__Action item__
State how many lines in the entries below include the string "hedging", and give nothing beyond that number.

Records drawn from a dataset:

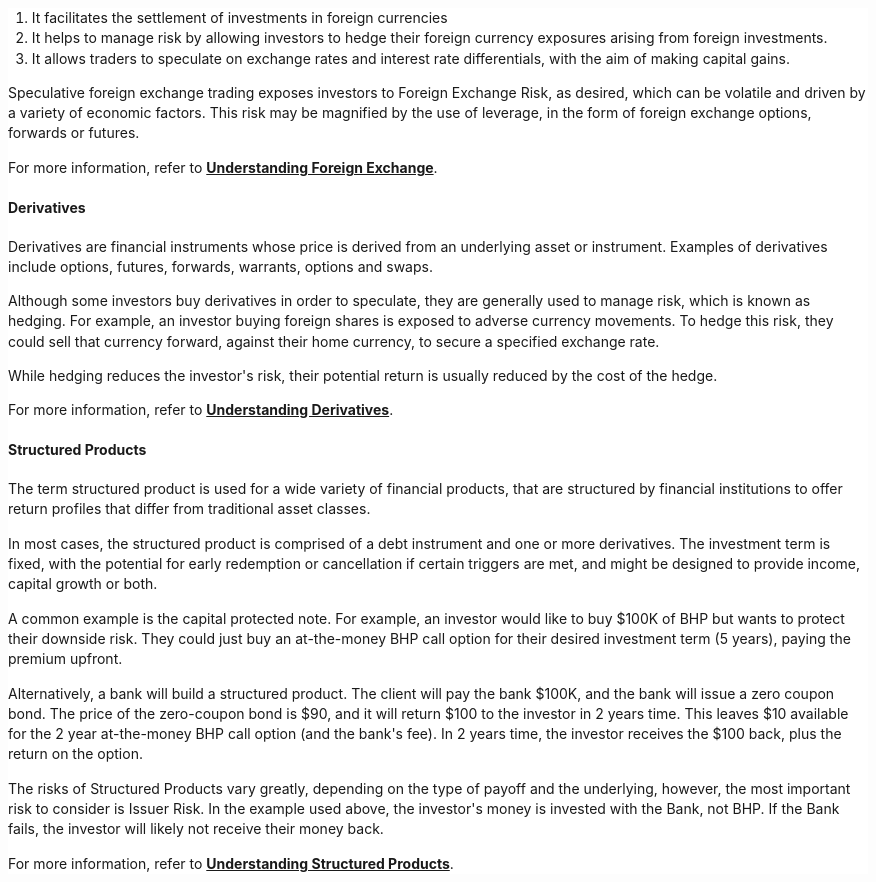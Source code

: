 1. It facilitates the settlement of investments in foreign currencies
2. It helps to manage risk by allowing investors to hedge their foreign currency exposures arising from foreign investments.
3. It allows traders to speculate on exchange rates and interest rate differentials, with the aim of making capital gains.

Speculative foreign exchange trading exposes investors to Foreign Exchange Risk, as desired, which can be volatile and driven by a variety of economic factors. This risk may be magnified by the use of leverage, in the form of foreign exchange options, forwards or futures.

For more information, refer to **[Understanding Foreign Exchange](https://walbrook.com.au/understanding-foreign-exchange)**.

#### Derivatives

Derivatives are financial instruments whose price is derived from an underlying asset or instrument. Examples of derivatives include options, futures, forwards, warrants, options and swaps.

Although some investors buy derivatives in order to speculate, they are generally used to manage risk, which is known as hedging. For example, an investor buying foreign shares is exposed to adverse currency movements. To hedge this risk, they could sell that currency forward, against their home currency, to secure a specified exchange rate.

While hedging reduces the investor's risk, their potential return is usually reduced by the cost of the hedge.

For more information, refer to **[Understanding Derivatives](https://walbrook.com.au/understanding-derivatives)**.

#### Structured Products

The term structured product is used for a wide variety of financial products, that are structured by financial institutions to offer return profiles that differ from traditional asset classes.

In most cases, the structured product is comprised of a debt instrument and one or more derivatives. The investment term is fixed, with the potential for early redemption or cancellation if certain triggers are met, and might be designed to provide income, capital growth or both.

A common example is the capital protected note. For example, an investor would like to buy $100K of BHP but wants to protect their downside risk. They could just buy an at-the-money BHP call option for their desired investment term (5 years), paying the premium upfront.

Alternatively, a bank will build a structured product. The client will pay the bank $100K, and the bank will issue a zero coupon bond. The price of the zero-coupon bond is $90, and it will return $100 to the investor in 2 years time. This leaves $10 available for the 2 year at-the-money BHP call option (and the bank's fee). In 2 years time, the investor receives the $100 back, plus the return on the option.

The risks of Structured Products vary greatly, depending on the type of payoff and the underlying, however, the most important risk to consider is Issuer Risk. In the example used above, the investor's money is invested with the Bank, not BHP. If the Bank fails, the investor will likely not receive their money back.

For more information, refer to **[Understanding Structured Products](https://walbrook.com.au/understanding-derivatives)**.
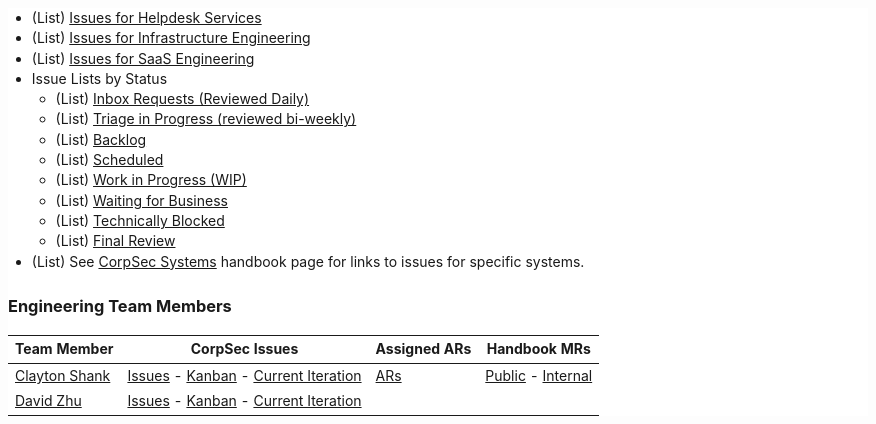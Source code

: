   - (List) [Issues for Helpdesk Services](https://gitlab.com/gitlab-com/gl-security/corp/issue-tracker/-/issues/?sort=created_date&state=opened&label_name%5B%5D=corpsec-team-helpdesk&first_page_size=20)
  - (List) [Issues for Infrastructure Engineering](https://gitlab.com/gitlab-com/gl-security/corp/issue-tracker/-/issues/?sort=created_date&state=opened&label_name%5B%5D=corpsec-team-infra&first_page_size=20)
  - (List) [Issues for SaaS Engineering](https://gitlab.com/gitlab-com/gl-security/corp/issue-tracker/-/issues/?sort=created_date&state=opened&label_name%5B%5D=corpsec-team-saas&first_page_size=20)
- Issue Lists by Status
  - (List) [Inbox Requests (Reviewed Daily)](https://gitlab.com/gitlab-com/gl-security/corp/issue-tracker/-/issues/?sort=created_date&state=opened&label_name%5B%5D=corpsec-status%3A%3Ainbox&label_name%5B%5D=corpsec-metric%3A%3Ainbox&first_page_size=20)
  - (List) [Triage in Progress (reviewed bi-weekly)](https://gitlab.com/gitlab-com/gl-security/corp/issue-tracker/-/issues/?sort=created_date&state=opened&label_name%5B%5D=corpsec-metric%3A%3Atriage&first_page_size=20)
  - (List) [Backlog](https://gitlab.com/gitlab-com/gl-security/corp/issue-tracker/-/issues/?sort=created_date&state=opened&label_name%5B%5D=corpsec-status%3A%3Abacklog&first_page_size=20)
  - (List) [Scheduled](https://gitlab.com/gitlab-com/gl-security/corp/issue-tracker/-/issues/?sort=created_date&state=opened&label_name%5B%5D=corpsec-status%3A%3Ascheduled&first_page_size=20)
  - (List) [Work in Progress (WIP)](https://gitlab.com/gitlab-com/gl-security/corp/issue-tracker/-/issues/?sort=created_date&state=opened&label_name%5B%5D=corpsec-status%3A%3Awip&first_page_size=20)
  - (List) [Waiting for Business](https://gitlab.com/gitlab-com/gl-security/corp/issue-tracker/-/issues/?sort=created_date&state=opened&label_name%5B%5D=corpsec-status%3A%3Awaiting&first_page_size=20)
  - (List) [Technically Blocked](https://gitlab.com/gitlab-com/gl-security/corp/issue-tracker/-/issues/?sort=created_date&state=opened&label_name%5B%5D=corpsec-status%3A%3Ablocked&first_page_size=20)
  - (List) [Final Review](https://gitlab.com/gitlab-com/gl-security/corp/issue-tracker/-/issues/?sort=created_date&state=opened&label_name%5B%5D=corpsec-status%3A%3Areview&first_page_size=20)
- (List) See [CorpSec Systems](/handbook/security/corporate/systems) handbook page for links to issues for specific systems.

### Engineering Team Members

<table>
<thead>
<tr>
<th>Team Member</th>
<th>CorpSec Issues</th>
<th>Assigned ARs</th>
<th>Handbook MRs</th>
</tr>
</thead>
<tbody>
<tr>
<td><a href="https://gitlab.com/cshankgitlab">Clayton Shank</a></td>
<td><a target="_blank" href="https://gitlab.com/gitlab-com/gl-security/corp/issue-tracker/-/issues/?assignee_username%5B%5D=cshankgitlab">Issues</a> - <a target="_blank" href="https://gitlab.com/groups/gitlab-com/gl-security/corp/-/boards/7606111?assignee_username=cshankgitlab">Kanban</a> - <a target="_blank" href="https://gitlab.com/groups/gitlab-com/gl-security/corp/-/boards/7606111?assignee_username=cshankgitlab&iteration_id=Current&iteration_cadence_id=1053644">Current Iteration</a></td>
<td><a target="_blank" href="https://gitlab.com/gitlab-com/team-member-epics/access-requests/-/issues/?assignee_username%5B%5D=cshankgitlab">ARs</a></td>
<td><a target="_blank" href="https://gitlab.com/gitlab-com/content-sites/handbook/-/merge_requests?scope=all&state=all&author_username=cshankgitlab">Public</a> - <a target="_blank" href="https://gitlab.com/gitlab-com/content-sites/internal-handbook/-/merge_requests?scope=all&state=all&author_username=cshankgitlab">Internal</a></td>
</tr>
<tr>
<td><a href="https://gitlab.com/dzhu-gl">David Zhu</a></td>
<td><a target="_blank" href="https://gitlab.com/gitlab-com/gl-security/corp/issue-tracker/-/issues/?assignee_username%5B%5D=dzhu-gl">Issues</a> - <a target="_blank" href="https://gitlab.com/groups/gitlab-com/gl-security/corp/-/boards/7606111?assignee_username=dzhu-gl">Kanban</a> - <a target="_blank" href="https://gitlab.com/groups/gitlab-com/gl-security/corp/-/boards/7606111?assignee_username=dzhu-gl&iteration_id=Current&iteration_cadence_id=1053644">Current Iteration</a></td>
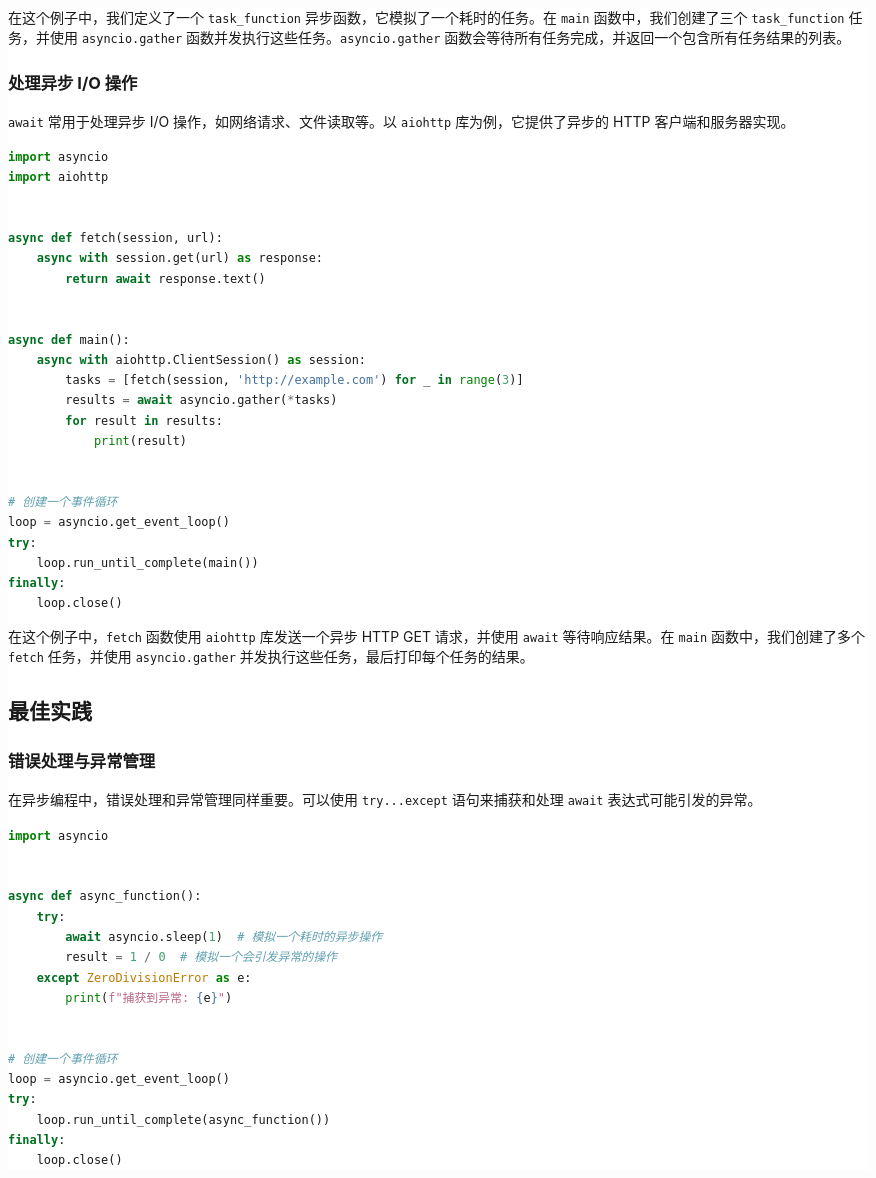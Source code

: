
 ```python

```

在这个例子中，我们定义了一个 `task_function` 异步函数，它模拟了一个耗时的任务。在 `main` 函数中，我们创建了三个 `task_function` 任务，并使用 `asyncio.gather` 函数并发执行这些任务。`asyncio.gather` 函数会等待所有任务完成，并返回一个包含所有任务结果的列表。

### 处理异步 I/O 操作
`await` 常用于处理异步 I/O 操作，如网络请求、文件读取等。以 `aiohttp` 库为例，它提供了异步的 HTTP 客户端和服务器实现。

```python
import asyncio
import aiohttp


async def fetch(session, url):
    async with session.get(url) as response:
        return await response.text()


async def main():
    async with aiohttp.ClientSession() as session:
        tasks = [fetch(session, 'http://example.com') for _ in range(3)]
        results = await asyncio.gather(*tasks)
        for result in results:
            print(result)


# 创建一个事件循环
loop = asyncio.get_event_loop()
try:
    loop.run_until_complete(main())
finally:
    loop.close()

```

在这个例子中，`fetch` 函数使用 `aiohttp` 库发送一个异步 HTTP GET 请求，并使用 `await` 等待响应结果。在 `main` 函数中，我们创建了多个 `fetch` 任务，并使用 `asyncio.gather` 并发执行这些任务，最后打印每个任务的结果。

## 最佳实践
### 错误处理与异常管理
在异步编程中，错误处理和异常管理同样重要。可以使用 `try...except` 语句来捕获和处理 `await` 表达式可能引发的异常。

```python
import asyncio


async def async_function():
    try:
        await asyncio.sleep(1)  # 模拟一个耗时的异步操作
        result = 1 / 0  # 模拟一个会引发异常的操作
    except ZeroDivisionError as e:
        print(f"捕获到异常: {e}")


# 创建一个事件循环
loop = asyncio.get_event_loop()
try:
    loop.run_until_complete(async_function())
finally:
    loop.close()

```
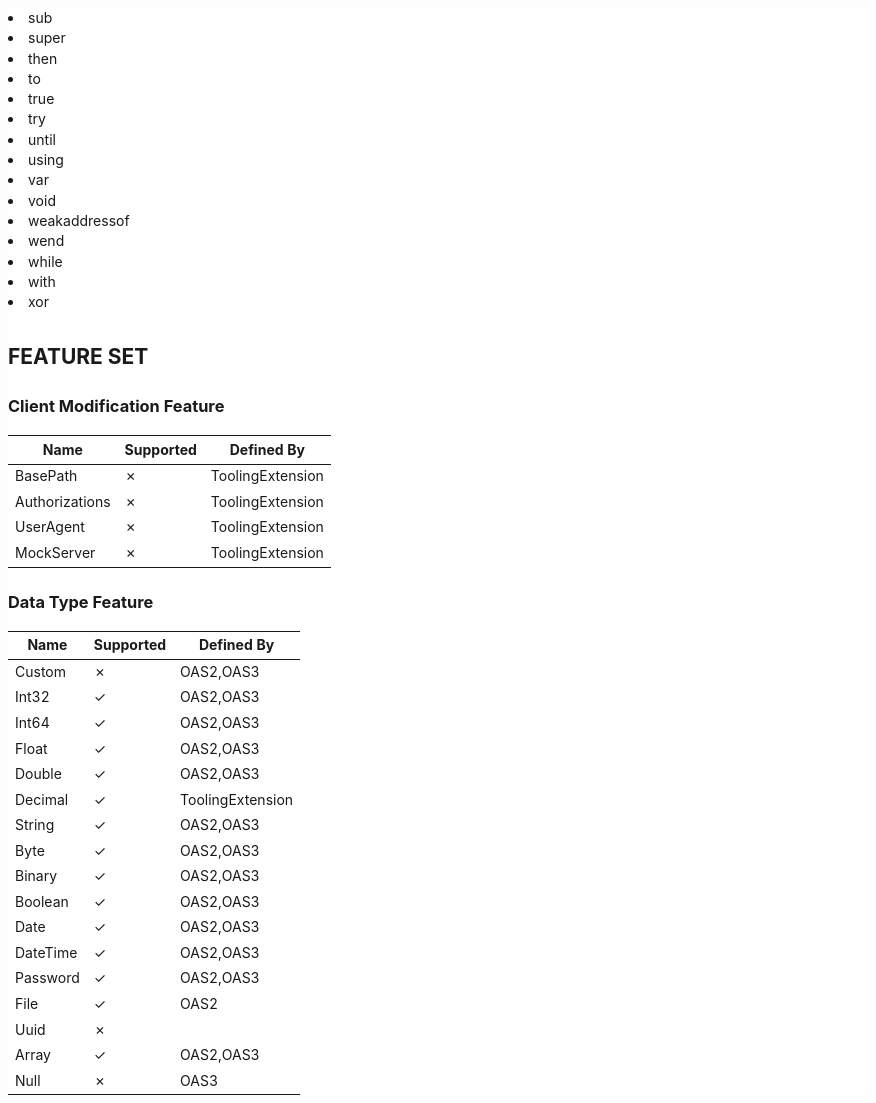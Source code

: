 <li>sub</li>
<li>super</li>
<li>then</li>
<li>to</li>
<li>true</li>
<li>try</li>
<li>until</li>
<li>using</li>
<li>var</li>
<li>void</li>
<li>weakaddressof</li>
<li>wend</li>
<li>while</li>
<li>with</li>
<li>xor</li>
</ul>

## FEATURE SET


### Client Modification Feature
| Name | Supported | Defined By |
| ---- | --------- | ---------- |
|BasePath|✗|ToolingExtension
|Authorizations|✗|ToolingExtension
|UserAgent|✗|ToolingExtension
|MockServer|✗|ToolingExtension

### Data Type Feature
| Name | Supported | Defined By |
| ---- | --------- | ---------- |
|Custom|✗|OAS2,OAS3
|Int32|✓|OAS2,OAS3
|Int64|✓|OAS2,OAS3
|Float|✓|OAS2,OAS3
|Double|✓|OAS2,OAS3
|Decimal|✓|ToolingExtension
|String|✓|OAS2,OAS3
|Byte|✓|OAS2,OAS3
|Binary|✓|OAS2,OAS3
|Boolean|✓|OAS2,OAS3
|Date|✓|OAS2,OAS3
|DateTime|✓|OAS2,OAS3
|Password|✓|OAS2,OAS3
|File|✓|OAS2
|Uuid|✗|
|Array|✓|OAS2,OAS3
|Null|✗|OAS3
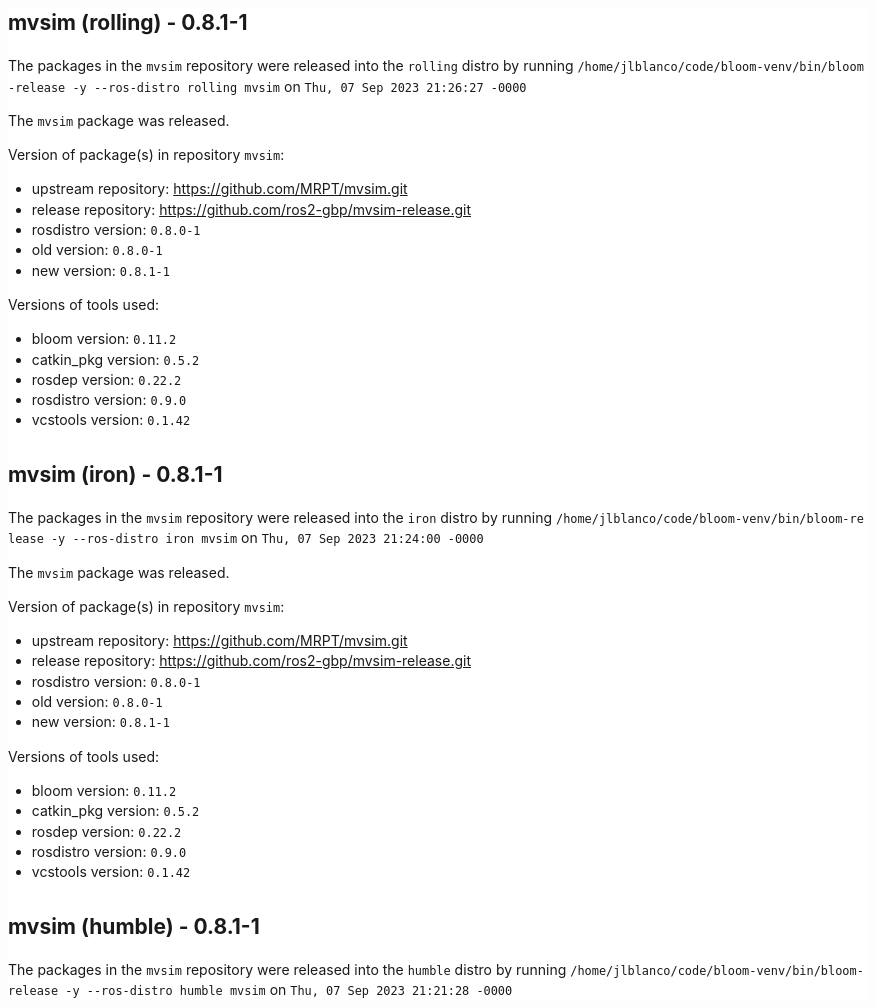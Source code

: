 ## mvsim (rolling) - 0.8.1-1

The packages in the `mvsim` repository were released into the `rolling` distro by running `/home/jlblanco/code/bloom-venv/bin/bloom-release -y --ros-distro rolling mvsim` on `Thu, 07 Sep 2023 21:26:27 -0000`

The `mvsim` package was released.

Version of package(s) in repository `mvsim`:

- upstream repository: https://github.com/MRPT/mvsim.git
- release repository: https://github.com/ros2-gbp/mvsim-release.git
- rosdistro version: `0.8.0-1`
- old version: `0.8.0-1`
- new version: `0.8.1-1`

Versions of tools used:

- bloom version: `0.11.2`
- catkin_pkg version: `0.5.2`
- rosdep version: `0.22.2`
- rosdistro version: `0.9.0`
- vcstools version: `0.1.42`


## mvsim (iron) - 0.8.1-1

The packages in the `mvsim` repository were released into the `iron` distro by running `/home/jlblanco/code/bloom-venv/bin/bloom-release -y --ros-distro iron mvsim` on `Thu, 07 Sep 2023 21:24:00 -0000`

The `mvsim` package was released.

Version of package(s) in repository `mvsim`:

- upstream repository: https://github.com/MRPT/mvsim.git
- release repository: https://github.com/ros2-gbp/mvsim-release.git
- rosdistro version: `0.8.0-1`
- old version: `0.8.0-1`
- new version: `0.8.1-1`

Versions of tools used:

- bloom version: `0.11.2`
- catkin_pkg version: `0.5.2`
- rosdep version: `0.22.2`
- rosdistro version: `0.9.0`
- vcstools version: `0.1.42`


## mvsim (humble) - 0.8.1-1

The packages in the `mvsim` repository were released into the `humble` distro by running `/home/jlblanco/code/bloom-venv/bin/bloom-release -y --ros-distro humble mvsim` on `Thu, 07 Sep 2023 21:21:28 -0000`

__Exercise response__
2